Information supplied: Begin
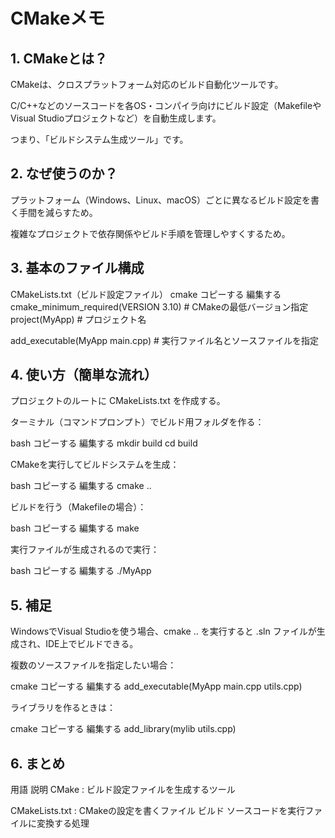 # CMakeメモ
## 1. CMakeとは？
CMakeは、クロスプラットフォーム対応のビルド自動化ツールです。

C/C++などのソースコードを各OS・コンパイラ向けにビルド設定（MakefileやVisual Studioプロジェクトなど）を自動生成します。

つまり、「ビルドシステム生成ツール」です。

## 2. なぜ使うのか？
プラットフォーム（Windows、Linux、macOS）ごとに異なるビルド設定を書く手間を減らすため。

複雑なプロジェクトで依存関係やビルド手順を管理しやすくするため。

## 3. 基本のファイル構成
CMakeLists.txt（ビルド設定ファイル）
cmake
コピーする
編集する
cmake_minimum_required(VERSION 3.10)  # CMakeの最低バージョン指定
project(MyApp)                        # プロジェクト名

add_executable(MyApp main.cpp)       # 実行ファイル名とソースファイルを指定
## 4. 使い方（簡単な流れ）
プロジェクトのルートに CMakeLists.txt を作成する。



ターミナル（コマンドプロンプト）でビルド用フォルダを作る：

bash
コピーする
編集する
mkdir build
cd build


CMakeを実行してビルドシステムを生成：

bash
コピーする
編集する
cmake ..


ビルドを行う（Makefileの場合）：



bash
コピーする
編集する
make


実行ファイルが生成されるので実行：

bash
コピーする
編集する
./MyApp
## 5. 補足
WindowsでVisual Studioを使う場合、cmake .. を実行すると .sln ファイルが生成され、IDE上でビルドできる。

複数のソースファイルを指定したい場合：

cmake
コピーする
編集する
add_executable(MyApp main.cpp utils.cpp)


ライブラリを作るときは：

cmake
コピーする
編集する
add_library(mylib utils.cpp)
## 6. まとめ
用語	説明
CMake	:  ビルド設定ファイルを生成するツール

CMakeLists.txt  : 	CMakeの設定を書くファイル
ビルド	ソースコードを実行ファイルに変換する処理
Information supplied: End
- [Assigned task]: This task calls for the records to be copied exactly, without pictures.

- [Exercise solution]:
 # CMakeメモ
## 1. CMakeとは？
CMakeは、クロスプラットフォーム対応のビルド自動化ツールです。

C/C++などのソースコードを各OS・コンパイラ向けにビルド設定（MakefileやVisual Studioプロジェクトなど）を自動生成します。

つまり、「ビルドシステム生成ツール」です。

## 2. なぜ使うのか？
プラットフォーム（Windows、Linux、macOS）ごとに異なるビルド設定を書く手間を減らすため。

複雑なプロジェクトで依存関係やビルド手順を管理しやすくするため。

## 3. 基本のファイル構成
CMakeLists.txt（ビルド設定ファイル）
cmake
コピーする
編集する
cmake_minimum_required(VERSION 3.10)  # CMakeの最低バージョン指定
project(MyApp)                        # プロジェクト名

add_executable(MyApp main.cpp)       # 実行ファイル名とソースファイルを指定
## 4. 使い方（簡単な流れ）
プロジェクトのルートに CMakeLists.txt を作成する。



ターミナル（コマンドプロンプト）でビルド用フォルダを作る：

bash
コピーする
編集する
mkdir build
cd build


CMakeを実行してビルドシステムを生成：

bash
コピーする
編集する
cmake ..


ビルドを行う（Makefileの場合）：



bash
コピーする
編集する
make


実行ファイルが生成されるので実行：

bash
コピーする
編集する
./MyApp
## 5. 補足
WindowsでVisual Studioを使う場合、cmake .. を実行すると .sln ファイルが生成され、IDE上でビルドできる。

複数のソースファイルを指定したい場合：

cmake
コピーする
編集する
add_executable(MyApp main.cpp utils.cpp)


ライブラリを作るときは：

cmake
コピーする
編集する
add_library(mylib utils.cpp)
## 6. まとめ
用語	説明
CMake	:  ビルド設定ファイルを生成するツール

CMakeLists.txt  : 	CMakeの設定を書くファイル
ビルド	ソースコードを実行ファイルに変換する処理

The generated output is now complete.